Re: PATCH: pgbench - merging transaction logs - Mailing list pgsql-hackers

From Fabien COELHO
Subject Re: PATCH: pgbench - merging transaction logs
Date
Msg-id alpine.DEB.2.10.1505020916130.8161@sto
Whole thread Raw
In response to Re: PATCH: pgbench - merging transaction logs  (Tomas Vondra <tomas.vondra@2ndquadrant.com>)
Responses Re: PATCH: pgbench - merging transaction logs
List pgsql-hackers
Hello,

>> The counters are updated when the transaction is finished anyway?
>
> Yes, but the thread does not know it's time to write the results until
> it completes the first transaction after the interval ends ...
>
> Let's say the very first query in thread #1 takes a minute for some
> reason, while the other threads process 100 transactions per second. So
> before the thread #1 can report 0 transactions for the first second, the
> other threads already have results for the 60 intervals.
>
> I think there's no way to make this work except for somehow tracking
> timestamp of the last submitted results for each thread, and only
> flushing results older than the minimum of the timestamps. But that's
> not trivial - it certainly is more complicated than just writing into a
> shared file descriptor.

I agree that such an approach this would be horrible for a very limited 
value. However I was suggesting that a transaction is counted only when it 
is finished, so the aggregated data is to be understood as refering to 
"finished transactions in the interval", and what is in progress would be 
counted in the next interval anyway.

> Merging results for each transaction would not have this issue, but it
> would also use the lock much more frequently, and that seems like a
> pretty bad idea (especially for the workloads with short transactions
> that you suggested are bad match for detailed log - this would make the
> aggregated log bad too).
>
> Also notice that with all the threads will try to merge the data (and
> thus acquire the lock) at almost the same time - this is especially true
> for very short transactions. I would be surprised if this did not cause
> issues on read-only workloads with large numbers of threads.

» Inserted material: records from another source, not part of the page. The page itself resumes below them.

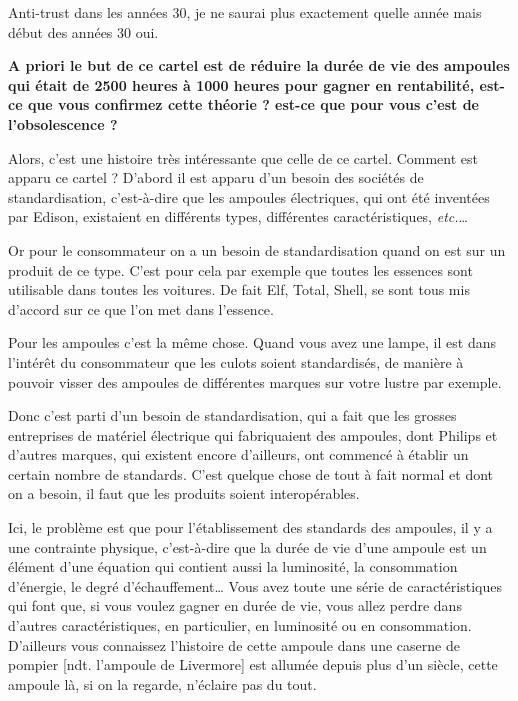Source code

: \begin{small}
Anti-trust dans les années 30, je ne saurai plus exactement quelle année mais début des années 30 oui. 


\smallbreak\textbf{A priori le but de ce cartel est de réduire la durée de vie des ampoules qui était de 2500 heures à 1000 heures pour gagner en rentabilité, est-ce que vous confirmez cette théorie ? est-ce que pour vous c'est de l'obsolescence ?}\smallbreak

Alors, c'est une histoire très intéressante que celle de ce cartel. Comment est apparu ce cartel ? D'abord il est apparu d'un besoin des sociétés de standardisation, c'est-à-dire que les ampoules électriques, qui ont été inventées par Edison, existaient en différents types, différentes caractéristiques, \textit{etc.}\dots


Or pour le consommateur on a un besoin de standardisation quand on est sur un produit de ce type. C'est pour cela par exemple que toutes les essences sont utilisable dans toutes les voitures.
De fait Elf, Total, Shell, se sont tous mis d'accord sur ce que l'on met dans l'essence. 

Pour les ampoules c'est la même chose. Quand vous avez une lampe, il est dans l'intérêt du consommateur que les culots soient standardisés, de manière à pouvoir visser des ampoules de différentes marques sur votre lustre par exemple.

\smallbreak

Donc c'est parti d'un besoin de standardisation, qui a fait que les grosses entreprises de matériel électrique qui fabriquaient des ampoules,  dont Philips et d'autres marques, qui existent encore d'ailleurs, ont commencé à établir un certain nombre de standards.
C'est quelque chose de tout à fait normal et dont on a besoin, il faut que les produits soient interopérables.

\smallbreak

Ici, le problème est que pour l'établissement des standards des ampoules, il y a une contrainte physique, c'est-à-dire que la durée de vie d'une ampoule est un élément d'une équation qui contient aussi la luminosité, la consommation d'énergie, le degré d'échauffement\dots
Vous avez toute une série de caractéristiques qui font que, si vous voulez gagner en durée de vie, vous allez perdre dans d'autres caractéristiques, en particulier, en luminosité ou en consommation. D'ailleurs vous connaissez l'histoire de cette ampoule dans une caserne de pompier [ndt. l'ampoule de Livermore] est allumée depuis plus d'un siècle, cette ampoule là, si on la regarde, n'éclaire pas du tout.


\end{small}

ISTM that the aggregated version should fare better than the detailed log,
whatever is done: the key performance issue is because fprintf is slow, 
with aggregated log these are infrequent, and only arithmetic remains in a 
critical section.

>>>> (2) The feature would not be available for the thread-emulation with
>>>> this approach, but I do not see this as a particular issue as I
>>>> think that it is pretty much only dead code and a maintenance burden.
>>>
>>> I'm not willing to investigate that, nor am I willing to implement
>>> another feature that works only sometimes (I've done that in the past,
>>> and I find it a bad practice).
>
> [...]

After the small discussion I triggered, I've submitted a patch to drop 
thread fork-emulation from pgbench.

> [...]
> Also, if the lock for the shared buffer is cheaper than the lock
> required for fprintf, it may still be an improvement.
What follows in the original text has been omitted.